Simulated Customers Never Walk Away: Decision Fidelity of LLM User Simulators Measured Against Real Purchase Outcomes
Pith reviewed 2026-06-27 01:36 UTC · model grok-4.3
The pith
LLM customer simulators match real buyers but push non-buyers toward purchase.
A machine-rendered reading of the paper's core claim, the machinery that carries it, and where it could break.
Core claim
Simulators exhibit a disengagement deficit: they reproduce the decision states of eventual buyers with near-zero bias but inflate those of eventual non-buyers toward the purchase frame by a depth bias of +0.40, halving resistance from 25.1 percent to 13.5 percent and nearly doubling deliberation from 21.9 percent to 40.1 percent while producing no purchases. The deficit replicates across model families and is not removed by prompting the simulator that it may disengage.
What carries the argument
The teacher-forced probe protocol that holds conversation context and measurement instrument fixed while comparing simulated decision states to verified real purchase outcomes.
If this is right
- Benchmarks of sales or persuasion agents will overstate funnel progress on the subset of customers who would actually walk away.

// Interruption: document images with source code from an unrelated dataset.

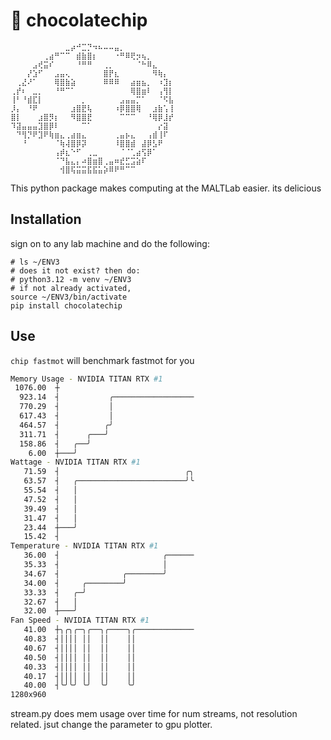 # 🍪 chocolatechip

```
⠀⠀⠀⠀⠀⠀⠀⠀⠀⠀⣀⡴⠚⣉⡙⠲⠦⠤⠤⣤⡀⠀⠀⠀⠀⠀⠀⠀⠀⠀
⠀⠀⠀⠀⠀⠀⢀⣴⠛⠉⠉⠀⣾⣷⣿⡆⠀⠀⠀⠐⠛⠿⢟⡲⢦⡀⠀⠀⠀⠀
⠀⠀⠀⠀⣠⢞⣭⠎⠀⠀⠀⠀⠘⠛⠛⠀⠀⢀⡀⠀⠀⠀⠀⠈⠓⠿⣄⠀⠀⠀
⠀⠀⠀⡜⣱⠋⠀⠀⣠⣤⢄⠀⠀⠀⠀⠀⠀⣿⡟⣆⠀⠀⠀⠀⠀⠀⠻⢷⡄⠀
⠀⢀⣜⠜⠁⠀⠀⠀⢿⣿⣷⣵⠀⠀⠀⠀⠀⠿⠿⠿⠀⠀⣴⣶⣦⡀⠀⠰⣹⡆
⢀⡞⠆⠀⣀⡀⠀⠀⠘⠛⠉⠁⠀⠀⠀⠀⠀⠀⠀⠀⠀⠀⢿⣿⣶⠇⠀⢠⢻⡇
⢸⠃⠘⣾⣏⡇⠀⠀⠀⠀⠀⠀⠀⡀⠀⠀⠀⠀⠀⠀⣠⣤⣤⡉⠁⠀⠀⠈⠫⣧
⡸⡄⠀⠘⠟⠀⠀⠀⠀⠀⠀⣰⣿⣟⢧⠀⠀⠀⠀⠰⡿⣿⣿⢿⠀⠀⣰⣷⢡⢸
⣿⡇⠀⠀⠀⣰⣿⡻⡆⠀⠀⠻⣿⣿⣟⠀⠀⠀⠀⠀⠉⠉⠉⠀⠀⠘⢿⡿⣸⡞
⠹⣽⣤⣤⣤⣹⣿⡿⠇⠀⠀⠀⠀⠉⠁⠀⠀⠀⠀⠀⠀⠀⠀⠀⠀⠀⠀⡔⣽⠀
⠀⠙⢻⡙⠟⣹⠟⢷⣶⣄⢀⣴⣶⣄⠀⠀⠀⠀⠀⢀⣤⡦⣄⠀⠀⢠⣾⢸⠏⠀
⠀⠀⠘⠀⠀⠀⠀⠀⠈⢷⢼⣿⡿⡽⠀⠀⠀⠀⠀⠸⣿⣿⣾⠀⣼⡿⣣⠟⠀⠀
⠀⠀⠀⠀⠀⠀⠀⠀⢠⡾⣆⠑⠋⠀⢀⣀⠀⠀⠀⠀⠈⠈⢁⣴⢫⡿⠁⠀⠀⠀
⠀⠀⠀⠀⠀⠀⠀⠀⠈⠙⣧⣄⡄⠴⣿⣶⣿⢀⣤⠶⣞⣋⣩⣵⠏⠀⠀⠀⠀⠀
⠀⠀⠀⠀⠀⠀⠀⠀⠀⢺⣿⢯⣭⣭⣯⣯⣥⡵⠿⠟⠛⠉⠉⠀⠀⠀⠀⠀⠀⠀
```

This python package makes computing at the MALTLab easier. its delicious

## Installation

sign on to any lab machine and do the following:

```
# ls ~/ENV3
# does it not exist? then do:
# python3.12 -m venv ~/ENV3
# if not already activated,
source ~/ENV3/bin/activate
pip install chocolatechip
```

## Use

`chip fastmot` will benchmark fastmot for you

```bash
Memory Usage - NVIDIA TITAN RTX #1
 1076.00  ┼
  923.14  ┤           ╭──────────────────
  770.29  ┤           │
  617.43  ┤           │
  464.57  ┤          ╭╯
  311.71  ┤      ╭───╯
  158.86  ┤   ╭──╯
    6.00  ┼───╯
Wattage - NVIDIA TITAN RTX #1
   71.59  ┤                            ╭╮
   63.57  ┤   ╭────────────────────────╯╰
   55.54  ┤   │
   47.52  ┤   │
   39.49  ┤   │
   31.47  ┤   │
   23.44  ┼───╯
   15.42  ┤
Temperature - NVIDIA TITAN RTX #1
   36.00  ┤                       ╭──────
   35.33  ┤                       │
   34.67  ┤              ╭────────╯
   34.00  ┤     ╭────────╯
   33.33  ┤   ╭─╯
   32.67  ┤   │
   32.00  ┼───╯
Fan Speed - NVIDIA TITAN RTX #1
   41.00  ┼╮╭╮╭─╮╭──╮╭────╮╭─────────────
   40.83  ┤││││ ││  ││    ││
   40.67  ┤││││ ││  ││    ││
   40.50  ┤││││ ││  ││    ││
   40.33  ┤││││ ││  ││    ││
   40.17  ┤││││ ││  ││    ││
   40.00  ┤╰╯╰╯ ╰╯  ╰╯    ╰╯
1280x960
```


stream.py does mem usage over time for num streams, not resolution related.
jsut change the parameter to gpu plotter.
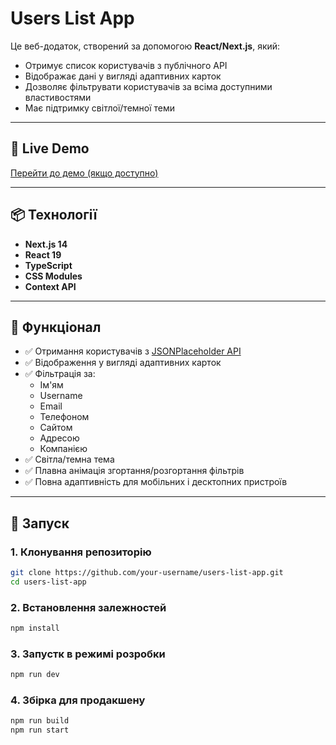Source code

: # Users List App

Це веб-додаток, створений за допомогою **React/Next.js**, який:

- Отримує список користувачів з публічного API
- Відображає дані у вигляді адаптивних карток
- Дозволяє фільтрувати користувачів за всіма доступними властивостями
- Має підтримку світлої/темної теми

---

## 🔗 Live Demo

[Перейти до демо (якщо доступно)](https://your-app-url.com)

---

## 📦 Технології

- **Next.js 14**
- **React 19**
- **TypeScript**
- **CSS Modules**
- **Context API**

---

## 🧠 Функціонал

- ✅ Отримання користувачів з [JSONPlaceholder API](https://jsonplaceholder.typicode.com/users)
- ✅ Відображення у вигляді адаптивних карток
- ✅ Фільтрація за:
  - Ім'ям
  - Username
  - Email
  - Телефоном
  - Сайтом
  - Адресою
  - Компанією
- ✅ Світла/темна тема
- ✅ Плавна анімація згортання/розгортання фільтрів
- ✅ Повна адаптивність для мобільних і десктопних пристроїв

---

## 🚀 Запуск

### 1. Клонування репозиторію

```bash
git clone https://github.com/your-username/users-list-app.git
cd users-list-app
```

### 2. Встановлення залежностей

```bash
npm install
```

### 3. Запустк в режимі розробки

```bash
npm run dev
```

### 4. Збірка для продакшену

```bash
npm run build
npm run start
```
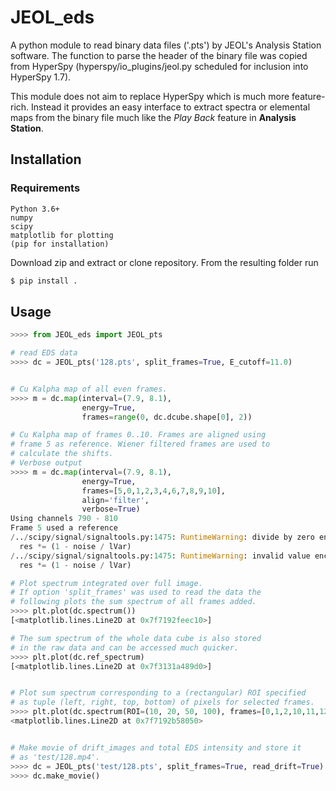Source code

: # JEOL_eds

A python module to read binary data files ('.pts') by JEOL's Analysis Station software. The function to parse the header of the binary file was copied from HyperSpy (hyperspy/io_plugins/jeol.py scheduled for inclusion into HyperSpy 1.7).

This module does not aim to replace HyperSpy which is much more feature-rich. Instead it provides an easy interface to extract spectra or elemental maps from the binary file much like the *Play Back* feature in **Analysis Station**.

## Installation

### Requirements
```
Python 3.6+
numpy
scipy
matplotlib for plotting
(pip for installation)
```

Download zip and extract or clone repository. From the resulting folder run

```bash
$ pip install .
```

## Usage
```python
>>>> from JEOL_eds import JEOL_pts

# read EDS data
>>>> dc = JEOL_pts('128.pts', split_frames=True, E_cutoff=11.0)


# Cu Kalpha map of all even frames.
>>>> m = dc.map(interval=(7.9, 8.1),
                energy=True,
                frames=range(0, dc.dcube.shape[0], 2))

# Cu Kalpha map of frames 0..10. Frames are aligned using
# frame 5 as reference. Wiener filtered frames are used to
# calculate the shifts.
# Verbose output
>>>> m = dc.map(interval=(7.9, 8.1),
                energy=True,
                frames=[5,0,1,2,3,4,6,7,8,9,10],
                align='filter',
                verbose=True)
Using channels 790 - 810
Frame 5 used a reference
/../scipy/signal/signaltools.py:1475: RuntimeWarning: divide by zero encountered in true_divide
  res *= (1 - noise / lVar)
/../scipy/signal/signaltools.py:1475: RuntimeWarning: invalid value encountered in multiply
  res *= (1 - noise / lVar)

# Plot spectrum integrated over full image.
# If option 'split_frames' was used to read the data the
# following plots the sum spectrum of all frames added.
>>>> plt.plot(dc.spectrum())
[<matplotlib.lines.Line2D at 0x7f7192feec10>]

# The sum spectrum of the whole data cube is also stored
# in the raw data and can be accessed much quicker.
>>>> plt.plot(dc.ref_spectrum)
[<matplotlib.lines.Line2D at 0x7f3131a489d0>]


# Plot sum spectrum corresponding to a (rectangular) ROI specified
# as tuple (left, right, top, bottom) of pixels for selected frames.
>>>> plt.plot(dc.spectrum(ROI=(10, 20, 50, 100), frames=[0,1,2,10,11,12,30,31,32]))
<matplotlib.lines.Line2D at 0x7f7192b58050>


# Make movie of drift_images and total EDS intensity and store it
# as 'test/128.mp4'.
>>>> dc = JEOL_pts('test/128.pts', split_frames=True, read_drift=True)
>>>> dc.make_movie()
```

- Training loops that rely on these simulators will reinforce the same over-engagement pattern.
- Simple prompting fixes that allow disengagement reduce marginal bias but leave the outcome-conditioned contrast largely intact.
- The deficit appears consistently across multiple model families, suggesting it is not an isolated implementation flaw.
Where Pith is reading between the lines
- The same bias may appear in any simulation setting where real users can quit, such as customer support or negotiation dialogues.
- Explicitly modeling decaying motivation rather than relying on role instructions could reduce the deficit.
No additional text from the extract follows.